Dari berbagai keterangan di atas, maka dapat disimpulkan bahwa thaghut adalah segala ‘sesuatu’ yang diperlakukan oleh manusia secara berlebihan, atau melampaui batas. ‘Sesuatu’ itu bisa beragam bentuknya. Ia bisa berupa seseorang yang ditaati dan ditakuti serta diikuti segala ucapan dan perbuatannya, padahal jelas-jelas bertentangan dengan syariat agama. Bisa juga berupa benda atau materi yang dipuja dan disembah secara berlebihan, seperti berhala, uang, kedudukan, jabatan, popularitas dan sebagainya.
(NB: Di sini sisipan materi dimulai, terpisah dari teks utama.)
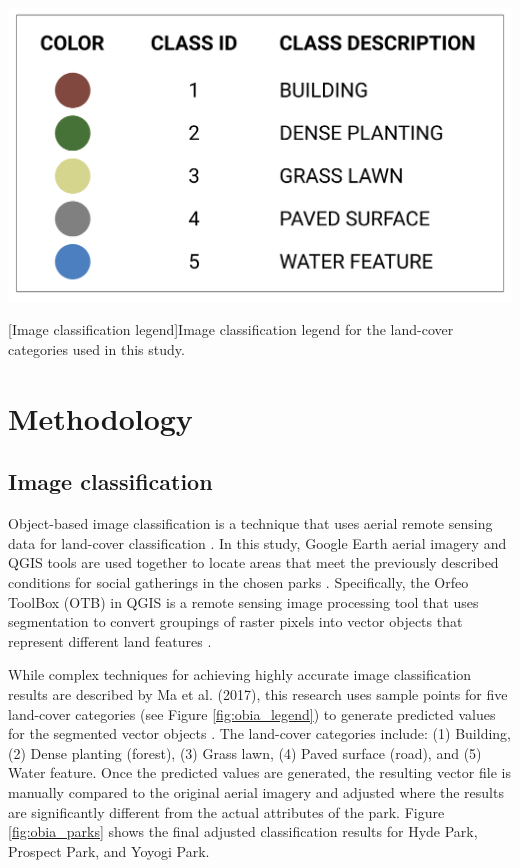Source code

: \begin{multicols}{2}
\vspace{5pt}
\begin{minipage}{0.45\textwidth}
    \centering
    \includegraphics[width=\linewidth]{images/gatherings/OBIA_legend.png}\par{}[Image classification legend]{Image classification legend for the land-cover categories used in this study.}
    \label{fig:obia_legend}
\end{minipage}
\vspace{5pt}

\section{Methodology}
\subsection{Image classification}
Object-based image classification is a technique that uses aerial remote sensing data for land-cover classification \cite{ma_review_2017}. In this study, Google Earth aerial imagery and QGIS tools are used together to locate areas that meet the previously described conditions for social gatherings in the chosen parks \cite{noauthor_google_nodate}. Specifically, the Orfeo ToolBox (OTB) in QGIS is a remote sensing image processing tool that uses segmentation to convert groupings of raster pixels into vector objects that represent different land features \cite{neteler_compiling_2015}. 

While complex techniques for achieving highly accurate image classification results are described by Ma et al. (2017), this research uses sample points for five land-cover categories (see Figure \ref{fig:obia_legend}) to generate predicted values for the segmented vector objects \cite{ma_review_2017}. The land-cover categories include: (1) Building, (2) Dense planting (forest), (3) Grass lawn, (4) Paved surface (road), and (5) Water feature. Once the predicted values are generated, the resulting vector file is manually compared to the original aerial imagery and adjusted where the results are significantly different from the actual attributes of the park. Figure \ref{fig:obia_parks} shows the final adjusted classification results for Hyde Park, Prospect Park, and Yoyogi Park. 


\end{multicols}
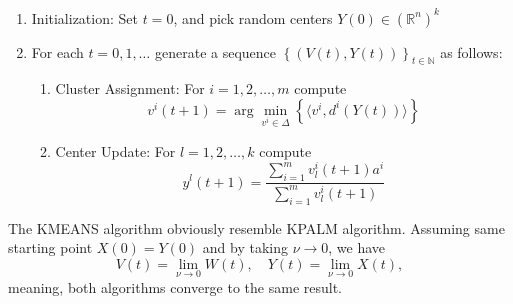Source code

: \documentclass[11pt]{article}
\numberwithin{equation}{section}
\begin{document}
\begin{enumerate}[(1)]
	\item Initialization: Set $t=0$, and pick random centers $Y(0) \in (\mathbb{R}^n)^k$

	\item For each $t=0,1, \ldots$ generate a sequence $\left\lbrace(V(t),Y(t))\right\rbrace_{t \in \mathbb{N}}$ as follows:
	\begin{enumerate}[(2.1)]
		\item Cluster Assignment: For $i=1, 2, \ldots ,m$ compute
		\begin{equation}
			v^i(t+1) = \arg\min\limits_{v^i \in \Delta} \left\lbrace \langle v^i , d^i(Y(t)) \rangle\right\rbrace \label{StateEq12}
		\end{equation}
		
		\item Center Update: For $l=1, 2, \ldots ,k$ compute
		\begin{equation}
			y^l(t+1) = \frac{\sum_{i=1}^{m} v^i_l(t+1) a^i}{\sum_{i=1}^{m} v^i_l(t+1)} \label{StateEq13}
		\end{equation}
	\end{enumerate}
\end{enumerate}
The KMEANS algorithm obviously resemble KPALM algorithm. Assuming same starting point $X(0) = Y(0)$ and by taking $\nu \to 0$, we have
\begin{equation*}
	V(t) = \lim_{\nu \to 0} W(t), \quad
	Y(t) = \lim_{\nu \to 0} X(t),
\end{equation*}
meaning, both algorithms converge to the same result.

\newpage
\end{document}
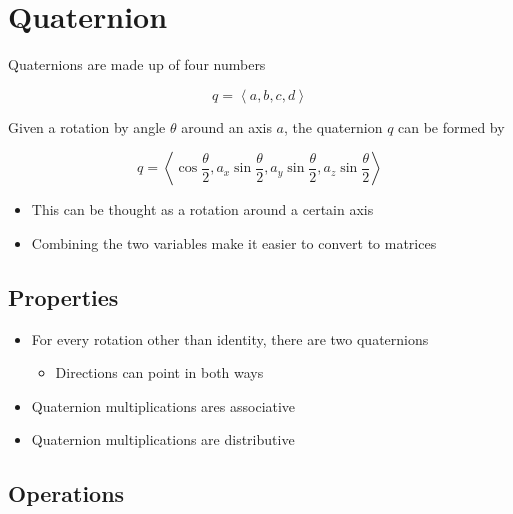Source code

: \chapter{Quaternion}

Quaternions are made up of four numbers

\begin{equation}
  q = \left< a, b, c, d \right>
\end{equation}

Given a rotation by angle $ \theta $ around an axis $ a $, the quaternion $ q $
can be formed by

\begin{equation}
  q =
  \left<
    \cos\frac{\theta}{2},
    a_{x} \sin\frac{\theta}{2},
    a_{y} \sin\frac{\theta}{2},
    a_{z} \sin\frac{\theta}{2}
  \right>
\end{equation}

\begin{itemize}
  \item This can be thought as a rotation around a certain axis
  \item Combining the two variables make it easier to convert to matrices
\end{itemize}

\section{Properties}

  \begin{itemize}
    \item For every rotation other than identity, there are two quaternions
    \begin{itemize}
      \item Directions can point in both ways
    \end{itemize}

    \item Quaternion multiplications ares associative
    \item Quaternion multiplications are distributive
  \end{itemize}

\section{Operations}

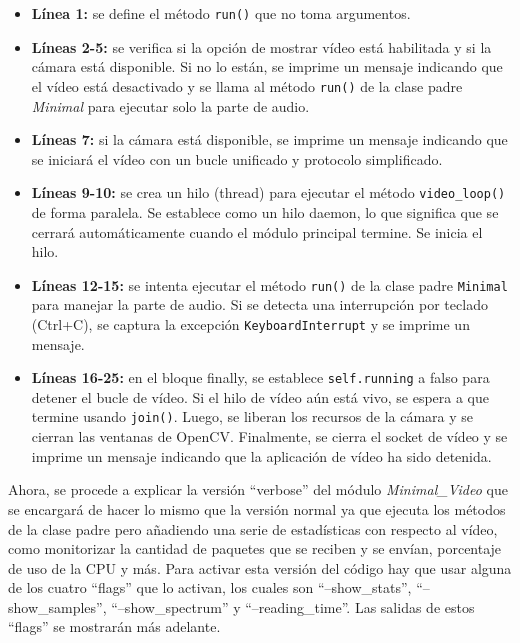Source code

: \begin{itemize}
    \item \textbf{Línea 1:} se define el método \texttt{run()} que no toma argumentos.
    \item \textbf{Líneas 2-5:} se verifica si la opción de mostrar vídeo está habilitada y si la cámara está disponible. Si no lo están, se imprime un mensaje indicando que el vídeo está desactivado y se llama al método \texttt{run()} de la clase padre \textit{Minimal} para ejecutar solo la parte de audio.
    \item \textbf{Líneas 7:} si la cámara está disponible, se imprime un mensaje indicando que se iniciará el vídeo con un bucle unificado y protocolo simplificado.
    \item \textbf{Líneas 9-10:} se crea un hilo (thread) para ejecutar el método \texttt{video\_loop()} de forma paralela. Se establece como un hilo daemon, lo que significa que se cerrará automáticamente cuando el módulo principal termine. Se inicia el hilo.
    \item \textbf{Líneas 12-15:} se intenta ejecutar el método \texttt{run()} de la clase padre \texttt{Minimal} para manejar la parte de audio. Si se detecta una interrupción por teclado (Ctrl+C), se captura la excepción \texttt{KeyboardInterrupt} y se imprime un mensaje.
    \item \textbf{Líneas 16-25:} en el bloque finally, se establece \texttt{self.running} a falso para detener el bucle de vídeo. Si el hilo de vídeo aún está vivo, se espera a que termine usando \texttt{join()}. Luego, se liberan los recursos de la cámara y se cierran las ventanas de OpenCV. Finalmente, se cierra el socket de vídeo y se imprime un mensaje indicando que la aplicación de vídeo ha sido detenida.
\end{itemize}

\vspace{\baselineskip}

Ahora, se procede a explicar la versión ``verbose'' del módulo \textit{Minimal\_Video} que se encargará de hacer lo mismo que la versión normal ya que ejecuta los métodos de la clase padre pero añadiendo una serie de estadísticas con respecto al vídeo, como monitorizar la cantidad de paquetes que se reciben y se envían, porcentaje de uso de la CPU y más. Para activar esta versión del código hay que usar alguna de los cuatro ``flags'' que lo activan, los cuales son ``--show\_stats'', ``--show\_samples'', ``--show\_spectrum'' y ``--reading\_time''. Las salidas de estos ``flags'' se mostrarán más adelante. 
\vspace{\baselineskip}

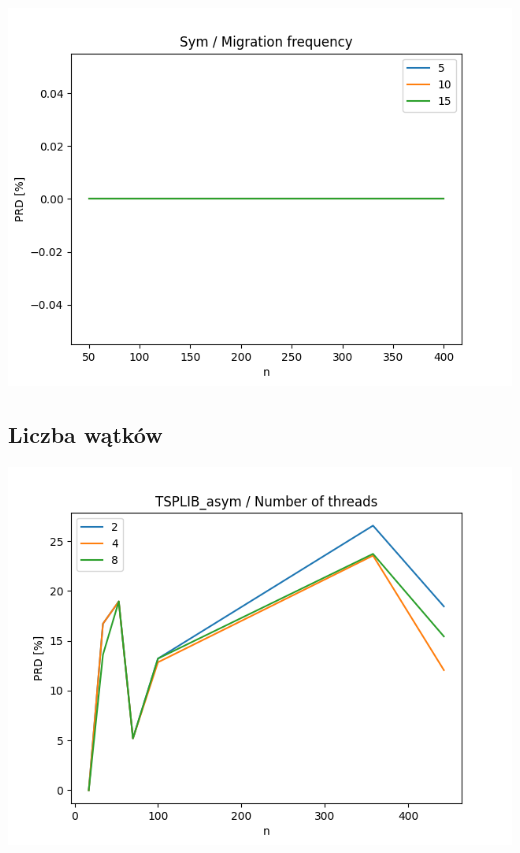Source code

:\documentclass{article}
\begin{document}
\begin{center}
\includegraphics[width=\textwidth, 
                   height = 0.4\textheight, 
                   keepaspectratio]
                  {plots/sym_11_migration_freq} 
\end{center}


\subsection{Liczba wątków}

\begin{center}
\includegraphics[width=\textwidth, 
                   height = 0.4\textheight, 
                   keepaspectratio]
                  {plots/tsplib_asym_12_num_of_threads} 
\end{center}
\end{document}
Bisa juga berupa ide-ide serta pemikiran yang jauh menyimpang dari koridor ajaran agama.
Kesemua hal itu bisa disebut thaghut. Ayat di atas menyebutkan bahwa thaghut adalah merupakan jelmaan dari setan. Ia adalah wali-wali setan. Ia adalah jalan setan, jalan kesesatan.
Maka, tugas kita adalah memerangi thaghut. Berjihad dengan sekuat tenaga untuk memerangi thaghut adalah jalan yang harus kita tempuh.
Di era modern sekarang ini, thaghut mewujud dalam beragam bentuk yang lebih variatif. Ilmu pengetahuan dan teknologi bisa menjadi thaghut kalau tidak dibentengi dengan keimanan yang kuat. Rasionalitas yang tinggi minus spiritualitas bisa mengakibatkan seseorang lupa tentang siapa dirinya sesungguhnya. Dia akan mendewa-dewakan ilmu pengetahuan dan teknologi serta rasionalitas yang dimilikinya, tetapi dia abai terhadap spiritualitas, serta lalai dengan Tuhannya. Rasionalitasnya tajam, tapi spiritualitasnya tumpul.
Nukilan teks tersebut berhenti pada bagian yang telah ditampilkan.